CS Alumni Blog

Dancing at the Contemplative Semester

by Angela Futch - July 28, 2025

Note: Angela offered this blog post in audio form which we recommend <3. You can also read the transcript below.

Hi, my name is Angela Futch, and I’m going to share about the time that I taught my first dance class during the Contemplative Semester.

One day after small group, I was having a conversation with a peer, and we were talking about our love of music and our love of dance. I just remember feeling so inspired and so awakened creatively—and just super energized.

So I spent the next two hours planning a couple different dance classes, and then next thing I know, within a couple weeks or so, I’m teaching my first ever dance class.

I remember lighting incense and blessing the room and calling in light and love and goodness, and my ancestors, and just all the guides that support movement and support healthy communal spaces for movement.

I was so excited—I was going over the choreo and the structure of the class I had planned—and then people started to roll in.

I basically just taught this class in sheer flow state. I had never taught a dance class before, and I just remember feeling so energized. I felt like a burning ball of white, yellow, golden light energy.

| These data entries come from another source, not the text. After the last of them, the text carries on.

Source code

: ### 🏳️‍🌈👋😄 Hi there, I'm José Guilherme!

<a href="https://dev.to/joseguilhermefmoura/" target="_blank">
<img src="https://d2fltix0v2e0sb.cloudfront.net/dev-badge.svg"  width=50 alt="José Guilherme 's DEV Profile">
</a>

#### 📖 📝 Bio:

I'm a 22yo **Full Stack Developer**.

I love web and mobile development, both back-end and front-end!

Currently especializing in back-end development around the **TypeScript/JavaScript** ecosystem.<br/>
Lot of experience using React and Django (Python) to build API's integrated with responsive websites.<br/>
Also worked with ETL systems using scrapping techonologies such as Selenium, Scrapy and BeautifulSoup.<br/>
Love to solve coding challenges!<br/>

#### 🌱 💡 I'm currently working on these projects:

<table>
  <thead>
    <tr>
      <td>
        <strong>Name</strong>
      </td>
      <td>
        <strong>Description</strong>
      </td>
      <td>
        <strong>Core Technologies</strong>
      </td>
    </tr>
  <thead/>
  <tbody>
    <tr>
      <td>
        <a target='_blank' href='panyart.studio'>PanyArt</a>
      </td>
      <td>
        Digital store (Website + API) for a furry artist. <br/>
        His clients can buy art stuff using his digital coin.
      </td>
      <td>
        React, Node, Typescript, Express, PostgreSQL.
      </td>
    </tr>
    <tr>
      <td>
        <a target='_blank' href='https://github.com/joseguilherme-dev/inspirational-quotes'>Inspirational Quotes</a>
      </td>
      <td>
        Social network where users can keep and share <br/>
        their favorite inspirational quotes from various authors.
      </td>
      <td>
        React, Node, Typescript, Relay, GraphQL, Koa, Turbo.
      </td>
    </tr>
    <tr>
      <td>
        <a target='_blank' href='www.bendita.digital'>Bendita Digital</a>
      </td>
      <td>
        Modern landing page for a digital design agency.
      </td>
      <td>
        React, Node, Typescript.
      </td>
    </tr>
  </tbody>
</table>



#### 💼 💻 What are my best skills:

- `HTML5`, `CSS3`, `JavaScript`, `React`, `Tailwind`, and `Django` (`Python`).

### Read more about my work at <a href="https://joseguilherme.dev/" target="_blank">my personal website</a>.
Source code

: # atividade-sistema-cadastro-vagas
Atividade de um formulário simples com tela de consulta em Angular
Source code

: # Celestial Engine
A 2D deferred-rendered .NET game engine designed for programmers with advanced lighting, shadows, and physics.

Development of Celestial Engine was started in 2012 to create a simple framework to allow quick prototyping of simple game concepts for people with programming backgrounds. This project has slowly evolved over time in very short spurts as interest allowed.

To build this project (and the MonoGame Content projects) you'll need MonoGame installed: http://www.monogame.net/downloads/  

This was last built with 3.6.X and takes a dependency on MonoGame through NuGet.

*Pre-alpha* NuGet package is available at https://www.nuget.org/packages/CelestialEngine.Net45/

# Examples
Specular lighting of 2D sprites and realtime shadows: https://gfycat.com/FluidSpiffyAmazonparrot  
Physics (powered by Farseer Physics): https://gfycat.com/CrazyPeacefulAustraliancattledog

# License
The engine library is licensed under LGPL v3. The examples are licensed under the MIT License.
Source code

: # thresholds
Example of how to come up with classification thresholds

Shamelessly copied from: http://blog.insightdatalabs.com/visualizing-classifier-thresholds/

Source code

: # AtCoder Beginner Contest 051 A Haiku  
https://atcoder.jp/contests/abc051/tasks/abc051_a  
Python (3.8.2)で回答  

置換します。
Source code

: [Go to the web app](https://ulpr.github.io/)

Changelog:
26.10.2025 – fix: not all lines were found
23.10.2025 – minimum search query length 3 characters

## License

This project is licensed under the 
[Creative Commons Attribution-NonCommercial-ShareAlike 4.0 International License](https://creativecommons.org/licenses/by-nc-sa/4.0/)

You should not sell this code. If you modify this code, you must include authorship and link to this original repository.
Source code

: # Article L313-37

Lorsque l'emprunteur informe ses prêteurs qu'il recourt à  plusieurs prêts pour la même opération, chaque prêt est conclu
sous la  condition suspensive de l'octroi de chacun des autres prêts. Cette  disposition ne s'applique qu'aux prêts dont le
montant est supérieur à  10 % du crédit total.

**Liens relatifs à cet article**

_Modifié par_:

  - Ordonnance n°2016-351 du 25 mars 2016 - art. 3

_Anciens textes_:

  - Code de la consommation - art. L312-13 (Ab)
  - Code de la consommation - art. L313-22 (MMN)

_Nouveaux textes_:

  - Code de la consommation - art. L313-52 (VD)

Person taking a selfie in a dance studio mirror, with windows showing trees outside and a wooden barre along the wall.

Looking back on it, I’m just so proud of myself. I even feel so excited thinking about the way that I started the class and called in my ancestors, acknowledged the land, and acknowledged the teacher who taught me the particular form of movement.

Just honoring all that came before me so I could be there with those people, teaching.

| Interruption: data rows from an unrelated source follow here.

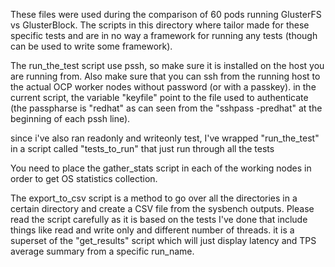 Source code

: These files were used during the comparison of 60 pods running GlusterFS vs GlusterBlock.
The scripts in this directory where tailor made for these specific tests and are in no way a framework for running any tests (though can be used to write some framework).

The run_the_test script use pssh, so make sure it is installed on the host you are running from.
Also make sure that you can ssh from the running host to the actual OCP worker nodes without password (or with a passkey).
in the current script, the variable "keyfile" point to the file used to authenticate (the passpharse is "redhat" as can seen from the "sshpass -predhat" at the beginning of each pssh line).

since i've also ran readonly and writeonly test, I've wrapped "run_the_test" in a script called "tests_to_run" that just run through all the tests

You need to place the gather_stats script in each of the working nodes in order to get OS statistics collection.

The export_to_csv script is a method to go over all the directories in a certain directory and create a CSV file from the sysbench outputs. Please read the script carefully as it is based on the tests I've done that include things like read and write only and different number of threads.
it is a superset of the "get_results" script which will just display latency and TPS average summary from a specific run_name.
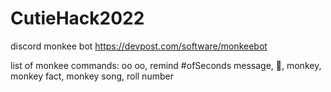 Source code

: # CutieHack2022
discord monkee bot
https://devpost.com/software/monkeebot

list of monkee commands:
oo oo,
remind #ofSeconds message,
🍌,
monkey,
monkey fact,
monkey song,
roll number
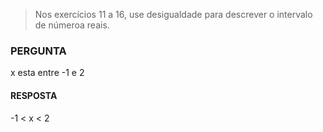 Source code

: > Nos exercícios 11 a 16, use desigualdade para descrever o intervalo de númeroa reais.

### PERGUNTA

x esta entre -1 e 2

#### RESPOSTA

-1 < x  < 2
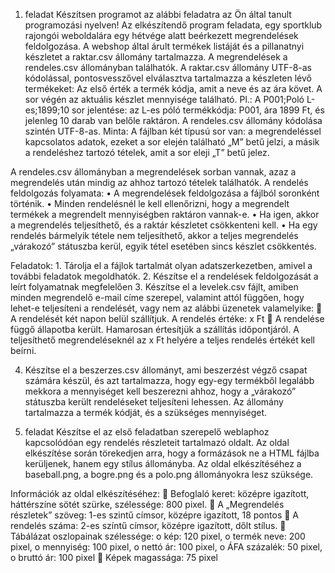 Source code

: 1. feladat
Készítsen programot az alábbi feladatra az Ön által tanult programozási nyelven!
Az elkészítendő program feladata, egy sportklub rajongói weboldalára egy hétvége alatt 
beérkezett megrendelések feldolgozása.
A webshop által árult termékek listáját és a pillanatnyi készletet a raktar.csv állomány 
tartalmazza. A megrendelések a rendeles.csv állományban találhatók.
A raktar.csv állomány UTF-8-as kódolással, pontosvesszővel elválasztva tartalmazza a 
készleten lévő termékeket: 
Az első érték a termék kódja, amit a neve és az ára követ. A sor végén az aktuális készlet 
mennyisége található.
Pl.: A P001;Poló L-es;1899;10 sor jelentése: az L-es póló termékkódja: P001, ára 1899 Ft, 
és jelenleg 10 darab van belőle raktáron.
A rendeles.csv állomány kódolása szintén UTF-8-as. Minta:
A fájlban két típusú sor van: a megrendeléssel kapcsolatos adatok, ezeket a sor elején 
található „M” betű jelzi, a másik a rendeléshez tartozó tételek, amit a sor eleji „T” betű 
jelez.

A rendeles.csv állományban a megrendelések sorban vannak, azaz a megrendelés után 
mindig az ahhoz tartozó tételek találhatók. 
A rendelés feldolgozás folyamata: 
• A megrendelések feldolgozása a fájlból soronként történik. 
• Minden rendelésnél le kell ellenőrizni, hogy a megrendelt termékek a megrendelt 
mennyiségben raktáron vannak-e. 
• Ha igen, akkor a megrendelés teljesíthető, és a raktár készletet csökkenteni kell. 
• Ha egy rendelés bármelyik tétele nem teljesíthető, akkor a teljes megrendelés 
„várakozó” státuszba kerül, egyik tétel esetében sincs készlet csökkentés.

Feladatok: 
    1. Tárolja el a fájlok tartalmát olyan adatszerkezetben, amivel a további feladatok 
megoldhatók.
    2. Készítse el a rendelések feldolgozását a leírt folyamatnak megfelelően
    3. Készítse el a levelek.csv fájlt, amiben minden megrendelő e-mail címe szerepel, 
valamint attól függően, hogy lehet-e teljesíteni a rendelését, vagy nem az alábbi 
üzenetek valamelyike: 
 A rendelését két napon belül szállítjuk. A rendelés értéke: x Ft
 A rendelése függő állapotba került. Hamarosan értesítjük a szállítás 
időpontjáról.
A teljesíthető megrendeléseknél az x Ft helyére a teljes rendelés értékét kell beírni.

4. Készítse el a beszerzes.csv állományt, ami beszerzést végző csapat számára készül, 
és azt tartalmazza, hogy egy-egy termékből legalább mekkora a mennyiséget kell 
beszerezni ahhoz, hogy a „várakozó” státuszba került rendeléseket teljesíteni 
lehessen. Az állomány tartalmazza a termék kódját, és a szükséges mennyiséget.

2. feladat
Készítse el az első feladatban szerepelő weblaphoz kapcsolódóan egy rendelés 
részleteit tartalmazó oldalt.
Az oldal elkészítése során törekedjen arra, hogy a formázások ne a HTML fájlba 
kerüljenek, hanem egy stílus állományba.
Az oldal elkészítéséhez a baseball.png, a bogre.png és a polo.png állományokra lesz 
szüksége.

Információk az oldal elkészítéséhez:
 Befoglaló keret: középre igazított, háttérszíne sötét szürke, szélessége: 800 pixel.
 A „Megrendelés részletek” szöveg: 1-es szintű címsor, középre igazított, 18 pontos
 A rendelés száma: 2-es színtű címsor, középre igazított, dőlt stílus.
 Tábálázat oszlopainak szélessége:
o kép: 120 pixel,
o termék neve: 200 pixel,
o mennyiség: 100 pixel,
o nettó ár: 100 pixel,
o ÁFA százalék: 50 pixel,
o bruttó ár: 100 pixel
 Képek magassága: 75 pixel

And we just came alive—like, everyone just came alive. It was so much fun.

People were like, “Oh my gosh, was that your first dance class? So you’ve taught dance classes before?”
And I was like, “No, that was just the first time.”

It was just this series of very aligned events, where inspiration struck, and I took action, and we were all able to bask in this goodness together.

And it felt like, for the first time probably ever in my life, “Oh—if I’m going to do anything on this planet in this life, it’s going to be that.”

It’s going to be to bring people together through movement.
It’s going to be to bring aliveness, joy, and expression and spirituality into spaces—and to expose people to that.

And it changed my life.

Ever since then, I’ve been taking myself a lot more seriously as a dancer, as a teacher, and as a movement practitioner.

I have a really deep sense that I will continue to grow into that practice. And the work that I do going forward will very much incorporate embodied movement and embodied community building.

And it was all because of a conversation I had at CS, and the ability to teach classes and explore what it meant for me to be with people in dance spaces—and to teach people in dance spaces.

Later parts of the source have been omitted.